The Journal of History     Winter 2003     TABLE OF CONTENTS

By Wendy W. Ghannam, Washington, DC
January, 2003

Readers' Note: Americans are being blindsided as their illustrious leaders prepare for a virtual all-out assault on Iraq in the coming weeks ahead. The writer of the story voices her concerns as an American, a woman, and a bona-fide U.S. taxpayer. Please read on.


In the last 50 years much has transpired to change the complexities of modern day life. The struggles in which average Americans must endure in order to pay their bills and remain financially afloat is hitting Wall Street as never before. From the board rooms in America's corporate elite headquarters, to the lower dregs of society's "blue-collar" work havens which employ the working poor, many people are ultimately seeing the handwriting on the wall: Nothing is a given anymore, and a worker's quest for financial independence may never transpire at all in his/her lifetime. The belief that attaining a higher education will automatically lead to a higher paying job is fast becoming a nightmare for many righteous, deserving, hard-working Americans. Added to this solace, is the situation that members of the federal civilian career rank and file have also suffered at the hands of both U.S. Presidents since 1993.

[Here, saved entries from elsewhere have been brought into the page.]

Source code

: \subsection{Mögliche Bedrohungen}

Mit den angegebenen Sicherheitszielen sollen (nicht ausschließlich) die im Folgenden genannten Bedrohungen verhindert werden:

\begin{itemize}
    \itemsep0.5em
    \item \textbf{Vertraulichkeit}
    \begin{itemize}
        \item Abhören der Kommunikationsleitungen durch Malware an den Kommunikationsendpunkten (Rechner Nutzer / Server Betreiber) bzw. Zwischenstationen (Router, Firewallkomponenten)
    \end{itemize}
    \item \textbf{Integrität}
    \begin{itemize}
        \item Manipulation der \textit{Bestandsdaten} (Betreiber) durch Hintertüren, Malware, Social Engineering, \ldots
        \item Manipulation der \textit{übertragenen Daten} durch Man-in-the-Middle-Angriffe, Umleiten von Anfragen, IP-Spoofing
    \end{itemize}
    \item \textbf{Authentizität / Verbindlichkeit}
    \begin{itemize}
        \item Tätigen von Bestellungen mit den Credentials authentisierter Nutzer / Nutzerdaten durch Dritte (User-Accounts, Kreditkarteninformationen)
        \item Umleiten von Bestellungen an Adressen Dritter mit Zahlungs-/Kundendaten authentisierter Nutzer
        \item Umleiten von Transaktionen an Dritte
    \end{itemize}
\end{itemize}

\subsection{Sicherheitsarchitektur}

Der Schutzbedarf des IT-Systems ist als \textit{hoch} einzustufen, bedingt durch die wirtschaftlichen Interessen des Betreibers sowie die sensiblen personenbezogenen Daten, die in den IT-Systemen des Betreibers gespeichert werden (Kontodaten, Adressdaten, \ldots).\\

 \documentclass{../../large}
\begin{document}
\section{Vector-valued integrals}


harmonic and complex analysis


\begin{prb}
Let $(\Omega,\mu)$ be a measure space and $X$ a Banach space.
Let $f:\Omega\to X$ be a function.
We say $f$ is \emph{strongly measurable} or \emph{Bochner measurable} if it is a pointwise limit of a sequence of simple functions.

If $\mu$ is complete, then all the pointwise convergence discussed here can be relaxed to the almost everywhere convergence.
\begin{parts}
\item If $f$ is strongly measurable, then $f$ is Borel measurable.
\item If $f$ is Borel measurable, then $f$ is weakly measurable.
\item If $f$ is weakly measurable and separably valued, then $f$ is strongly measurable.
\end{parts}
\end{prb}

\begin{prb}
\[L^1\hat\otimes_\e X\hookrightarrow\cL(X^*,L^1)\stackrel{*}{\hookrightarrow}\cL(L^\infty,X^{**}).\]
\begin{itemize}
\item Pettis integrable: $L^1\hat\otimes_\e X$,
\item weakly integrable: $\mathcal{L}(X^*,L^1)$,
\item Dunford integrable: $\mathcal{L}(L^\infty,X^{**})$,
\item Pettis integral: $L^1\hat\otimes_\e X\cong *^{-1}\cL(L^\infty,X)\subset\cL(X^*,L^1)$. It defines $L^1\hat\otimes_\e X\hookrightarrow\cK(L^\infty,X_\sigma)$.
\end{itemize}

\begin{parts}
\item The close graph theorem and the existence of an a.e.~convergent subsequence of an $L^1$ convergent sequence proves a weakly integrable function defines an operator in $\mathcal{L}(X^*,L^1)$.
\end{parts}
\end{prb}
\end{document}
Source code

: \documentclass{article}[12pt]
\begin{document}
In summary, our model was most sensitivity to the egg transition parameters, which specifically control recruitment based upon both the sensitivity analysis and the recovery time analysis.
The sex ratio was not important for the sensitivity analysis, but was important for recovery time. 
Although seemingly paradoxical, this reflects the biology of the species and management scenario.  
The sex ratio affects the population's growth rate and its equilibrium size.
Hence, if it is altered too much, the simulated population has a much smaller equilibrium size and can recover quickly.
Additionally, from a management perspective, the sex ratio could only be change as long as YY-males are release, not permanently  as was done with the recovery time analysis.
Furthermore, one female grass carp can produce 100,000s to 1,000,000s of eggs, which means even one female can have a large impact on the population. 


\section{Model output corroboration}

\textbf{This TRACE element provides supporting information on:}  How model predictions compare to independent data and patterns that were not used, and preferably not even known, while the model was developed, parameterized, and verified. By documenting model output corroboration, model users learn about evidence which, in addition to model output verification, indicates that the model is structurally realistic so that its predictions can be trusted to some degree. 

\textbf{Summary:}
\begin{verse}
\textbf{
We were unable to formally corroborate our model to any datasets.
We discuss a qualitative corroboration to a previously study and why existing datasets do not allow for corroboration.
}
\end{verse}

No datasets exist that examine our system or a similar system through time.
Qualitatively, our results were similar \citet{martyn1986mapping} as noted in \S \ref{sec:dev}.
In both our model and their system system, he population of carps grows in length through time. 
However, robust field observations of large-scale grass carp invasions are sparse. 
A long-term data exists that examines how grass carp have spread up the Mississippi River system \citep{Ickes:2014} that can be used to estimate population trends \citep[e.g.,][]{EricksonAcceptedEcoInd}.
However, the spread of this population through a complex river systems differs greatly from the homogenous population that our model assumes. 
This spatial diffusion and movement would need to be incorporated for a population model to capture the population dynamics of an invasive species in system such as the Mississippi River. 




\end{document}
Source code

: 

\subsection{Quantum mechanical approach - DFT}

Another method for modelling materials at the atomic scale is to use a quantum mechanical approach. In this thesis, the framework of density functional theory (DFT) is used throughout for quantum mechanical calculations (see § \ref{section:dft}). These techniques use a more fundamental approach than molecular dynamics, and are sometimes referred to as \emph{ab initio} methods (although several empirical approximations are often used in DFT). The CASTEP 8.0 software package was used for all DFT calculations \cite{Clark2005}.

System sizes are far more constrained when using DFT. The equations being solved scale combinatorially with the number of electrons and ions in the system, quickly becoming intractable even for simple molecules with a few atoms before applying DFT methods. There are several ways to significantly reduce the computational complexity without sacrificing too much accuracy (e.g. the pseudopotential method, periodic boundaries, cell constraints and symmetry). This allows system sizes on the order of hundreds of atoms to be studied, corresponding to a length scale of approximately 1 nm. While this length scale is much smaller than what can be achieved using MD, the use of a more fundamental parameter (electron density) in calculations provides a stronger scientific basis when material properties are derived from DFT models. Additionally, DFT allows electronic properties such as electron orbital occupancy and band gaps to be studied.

With the arrival of modernized computer technology, many workers are being callously shoved out of their jobs, especially those who are employed by the U.S. Government. The United States Government, which has been the catalyst to disseminate and demand rectification for persons suffering from job-based discrimination is--quite literally in a nutshell--running away from its own employer-sanctioned responsibilities, and leaving its workers out in the cold hoping and praying that they will not stampede the U.S. Equal Employment Opportunity Commission in Washington DC for career reinstatement and compensatory damages. Most notably, one of the primier agencies that has reneged on its employment doctrine assurances is the U.S. Agency for International Development (USAID), and the White House is aware of it.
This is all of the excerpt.